Allora, perché nei governi decentrati c’è elezione diretta del vertice dell’esecutivo e a livello nazionale no? Si tratta di uno strabismo istituzionale, che andrebbe corretto con delle nuove lenti costituzionali. Anche perché appare paradossale attribuire agli elettori il voto per il governo a livello periferico e sottrarglielo, a quegli stessi elettori, a livello centrale. Non è un automatismo, visto che c’è lì ci deve essere qui, è piuttosto un pieno riconoscimento del ruolo del corpo elettorale, al quale appartiene ed esercita la sovranità popolare, come soggetto responsabile della scelta della rappresentanza politica e di governo.
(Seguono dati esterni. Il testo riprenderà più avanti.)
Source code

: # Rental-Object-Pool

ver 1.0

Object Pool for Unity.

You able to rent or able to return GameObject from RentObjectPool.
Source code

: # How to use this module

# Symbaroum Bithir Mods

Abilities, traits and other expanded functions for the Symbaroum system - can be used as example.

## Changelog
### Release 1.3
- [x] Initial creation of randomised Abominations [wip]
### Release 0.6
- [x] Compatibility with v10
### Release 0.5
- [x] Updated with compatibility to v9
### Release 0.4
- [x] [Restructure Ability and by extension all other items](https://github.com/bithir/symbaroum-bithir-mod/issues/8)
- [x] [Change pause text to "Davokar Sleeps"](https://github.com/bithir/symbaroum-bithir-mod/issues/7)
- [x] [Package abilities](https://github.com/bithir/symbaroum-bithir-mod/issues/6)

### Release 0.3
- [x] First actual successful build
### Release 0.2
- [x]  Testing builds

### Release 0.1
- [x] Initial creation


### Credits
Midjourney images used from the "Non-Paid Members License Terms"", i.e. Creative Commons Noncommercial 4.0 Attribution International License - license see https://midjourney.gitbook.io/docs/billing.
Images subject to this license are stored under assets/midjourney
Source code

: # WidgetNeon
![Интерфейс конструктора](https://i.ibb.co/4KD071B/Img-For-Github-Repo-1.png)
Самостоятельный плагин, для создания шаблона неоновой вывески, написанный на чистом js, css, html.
La proposta già più volte da me avanzata in altre sedi, è quella di codificare in costituzione l’elezione diretta del primo ministro. Emulando così il sistema del premierato britannico, che deve però tradursi in una norma della costituzione scritta (a differenza di quella britannica, che invece scritta non è). Sappiamo bene, infatti, che in Gran Bretagna vi è una constitutional convention non derogabile né eludibile: è quella che vuole premier il leader del partito che vince le elezioni, così che gli elettori votano per il partito, nei collegi uninominali, sapendo così di votare anche per il premier.

Si tratta di una forma di governo che rafforzerebbe la figura e il ruolo del capo del governo, il quale sarebbe l’effettivo titolare dell’indirizzo politico, con alcune prerogative costituzionali, quali il potere di scioglimento anticipato delle Camere e la revoca dei ministri. E con un Presidente della Repubblica, immutato nel suo ruolo e nelle sue prerogative, quale potere neutro e garante della costituzione. Il capo del governo dovrebbe essere sostenuto da una maggioranza parlamentare, espressione di un sistema elettorale che premia, con meccanismo maggioritario, la lista o le coalizioni di liste che sostengono il candidato primo ministro.

Ed eventualmente, ma non necessariamente, con la clausola, già presente a livello locale e regionale, del cd. simul stabunt simul cadent, e cioè che governo e parlamento nascono e cadono insieme. Pertanto, se le Camere sfiduciano il governo si autosciolgono, in modo che si possa tornare alle urne per eleggere nuovamente governo e parlamento. Altrimenti, si può prevedere il voto di “sfiducia costruttivo”, in cui, cioè, il parlamento può sfiduciare il capo del governo a condizione che lo sostituisca con un altro, fermo restando immutata la maggioranza politica e quindi parlamentare voluta dagli elettori.

Questa soluzione, se da un lato potrebbe dare al parlamento un ruolo comunque decisionale, posto che, comunque, il governo deve avere la fiducia del parlamento; dall’altro lato finirebbe però con indebolire la legittimazione elettorale del primo ministro, dal momento in cui ci sarebbe un altro capo del governo, che non fosse più espressione del voto diretto degli elettori. Insomma, luci e qualche ombra. Un governo scelto dal popolo per un governo di legislatura. Non è presidenzialismo ma neo-parlamentarismo. Ovvero un’evoluzione del sistema parlamentare, di cui conserva il rapporto fiduciario, che si sviluppa nel senso di garantire stabilità e restituire centralità alla sovranità popolare. Per avere governabilità senza comprimere la rappresentanza.